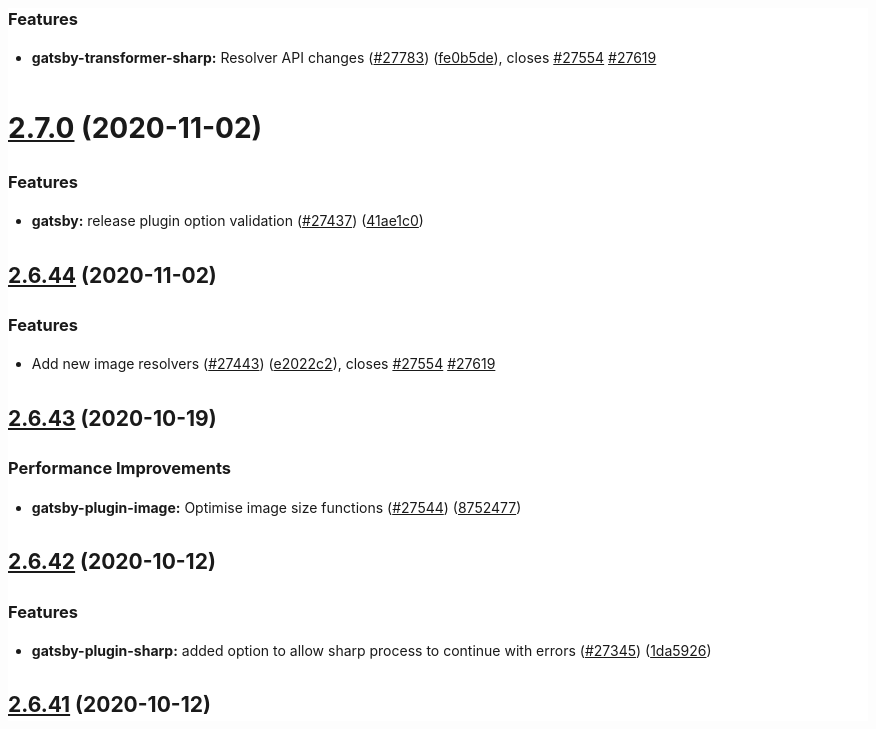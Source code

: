 ### Features

- **gatsby-transformer-sharp:** Resolver API changes ([#27783](https://github.com/gatsbyjs/gatsby/issues/27783)) ([fe0b5de](https://github.com/gatsbyjs/gatsby/commit/fe0b5de77d223f5c13a9b315b650d8514cbdb9f9)), closes [#27554](https://github.com/gatsbyjs/gatsby/issues/27554) [#27619](https://github.com/gatsbyjs/gatsby/issues/27619)

# [2.7.0](https://github.com/gatsbyjs/gatsby/compare/gatsby-plugin-sharp@2.6.44...gatsby-plugin-sharp@2.7.0) (2020-11-02)

### Features

- **gatsby:** release plugin option validation ([#27437](https://github.com/gatsbyjs/gatsby/issues/27437)) ([41ae1c0](https://github.com/gatsbyjs/gatsby/commit/41ae1c07ad9919655782ef17feed8cf4f14f12d8))

## [2.6.44](https://github.com/gatsbyjs/gatsby/compare/gatsby-plugin-sharp@2.6.43...gatsby-plugin-sharp@2.6.44) (2020-11-02)

### Features

- Add new image resolvers ([#27443](https://github.com/gatsbyjs/gatsby/issues/27443)) ([e2022c2](https://github.com/gatsbyjs/gatsby/commit/e2022c23203c9d0bf43d7de74d8999a7c738391f)), closes [#27554](https://github.com/gatsbyjs/gatsby/issues/27554) [#27619](https://github.com/gatsbyjs/gatsby/issues/27619)

## [2.6.43](https://github.com/gatsbyjs/gatsby/compare/gatsby-plugin-sharp@2.6.42...gatsby-plugin-sharp@2.6.43) (2020-10-19)

### Performance Improvements

- **gatsby-plugin-image:** Optimise image size functions ([#27544](https://github.com/gatsbyjs/gatsby/issues/27544)) ([8752477](https://github.com/gatsbyjs/gatsby/commit/87524778996452b2649e29588526a724f9813d45))

## [2.6.42](https://github.com/gatsbyjs/gatsby/compare/gatsby-plugin-sharp@2.6.41...gatsby-plugin-sharp@2.6.42) (2020-10-12)

### Features

- **gatsby-plugin-sharp:** added option to allow sharp process to continue with errors ([#27345](https://github.com/gatsbyjs/gatsby/issues/27345)) ([1da5926](https://github.com/gatsbyjs/gatsby/commit/1da5926959b1c451ce1c0e6444a195a6c5616e82))

## [2.6.41](https://github.com/gatsbyjs/gatsby/compare/gatsby-plugin-sharp@2.6.40...gatsby-plugin-sharp@2.6.41) (2020-10-12)
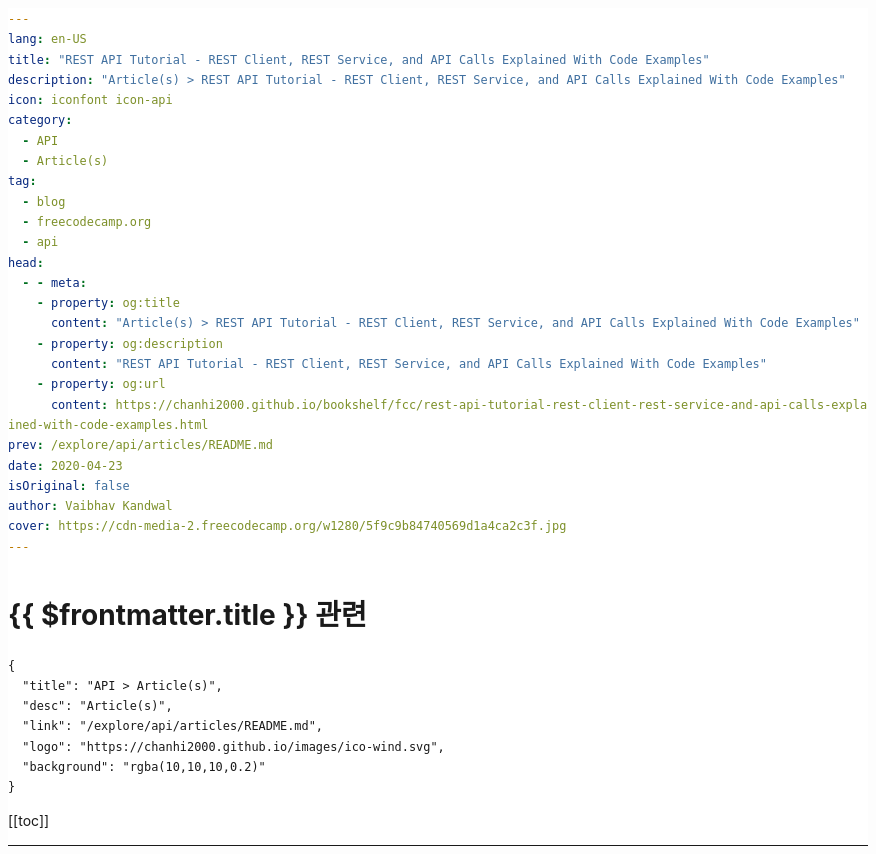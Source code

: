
 ```yaml
---
lang: en-US
title: "REST API Tutorial - REST Client, REST Service, and API Calls Explained With Code Examples"
description: "Article(s) > REST API Tutorial - REST Client, REST Service, and API Calls Explained With Code Examples"
icon: iconfont icon-api
category:
  - API
  - Article(s)
tag:
  - blog
  - freecodecamp.org
  - api
head:
  - - meta:
    - property: og:title
      content: "Article(s) > REST API Tutorial - REST Client, REST Service, and API Calls Explained With Code Examples"
    - property: og:description
      content: "REST API Tutorial - REST Client, REST Service, and API Calls Explained With Code Examples"
    - property: og:url
      content: https://chanhi2000.github.io/bookshelf/fcc/rest-api-tutorial-rest-client-rest-service-and-api-calls-explained-with-code-examples.html
prev: /explore/api/articles/README.md
date: 2020-04-23
isOriginal: false
author: Vaibhav Kandwal
cover: https://cdn-media-2.freecodecamp.org/w1280/5f9c9b84740569d1a4ca2c3f.jpg
---
```


# {{ $frontmatter.title }} 관련

```component VPCard
{
  "title": "API > Article(s)",
  "desc": "Article(s)",
  "link": "/explore/api/articles/README.md",
  "logo": "https://chanhi2000.github.io/images/ico-wind.svg",
  "background": "rgba(10,10,10,0.2)"
}
```

[[toc]]

---

<SiteInfo
  name="REST API Tutorial - REST Client, REST Service, and API Calls Explained With Code Examples"
  desc="By Vaibhav Kandwal Ever wondered how login/signup on a website works on the back-end? Or how when you search for ”cute kitties” on YouTube, you get a bunch of results and are able to stream off of a remote machine? In this beginner friendly guide, I ..."
  url="https://freecodecamp.org/news/rest-api-tutorial-rest-client-rest-service-and-api-calls-explained-with-code-examples"
  logo="https://cdn.freecodecamp.org/universal/favicons/favicon.ico"
  preview="https://cdn-media-2.freecodecamp.org/w1280/5f9c9b84740569d1a4ca2c3f.jpg"/>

• • • • • • •

◆ **ABOUT THIS TASK**: Could you reproduce exactly, and only, the lines from the start of the records through the line containing "### Performance Improvements", leaving out the pictures?

◆ **REPLY TO THE TASK**:
Source code

: ### Features

- **gatsby-transformer-sharp:** Resolver API changes ([#27783](https://github.com/gatsbyjs/gatsby/issues/27783)) ([fe0b5de](https://github.com/gatsbyjs/gatsby/commit/fe0b5de77d223f5c13a9b315b650d8514cbdb9f9)), closes [#27554](https://github.com/gatsbyjs/gatsby/issues/27554) [#27619](https://github.com/gatsbyjs/gatsby/issues/27619)

# [2.7.0](https://github.com/gatsbyjs/gatsby/compare/gatsby-plugin-sharp@2.6.44...gatsby-plugin-sharp@2.7.0) (2020-11-02)

### Features

- **gatsby:** release plugin option validation ([#27437](https://github.com/gatsbyjs/gatsby/issues/27437)) ([41ae1c0](https://github.com/gatsbyjs/gatsby/commit/41ae1c07ad9919655782ef17feed8cf4f14f12d8))

## [2.6.44](https://github.com/gatsbyjs/gatsby/compare/gatsby-plugin-sharp@2.6.43...gatsby-plugin-sharp@2.6.44) (2020-11-02)

### Features

- Add new image resolvers ([#27443](https://github.com/gatsbyjs/gatsby/issues/27443)) ([e2022c2](https://github.com/gatsbyjs/gatsby/commit/e2022c23203c9d0bf43d7de74d8999a7c738391f)), closes [#27554](https://github.com/gatsbyjs/gatsby/issues/27554) [#27619](https://github.com/gatsbyjs/gatsby/issues/27619)

## [2.6.43](https://github.com/gatsbyjs/gatsby/compare/gatsby-plugin-sharp@2.6.42...gatsby-plugin-sharp@2.6.43) (2020-10-19)

### Performance Improvements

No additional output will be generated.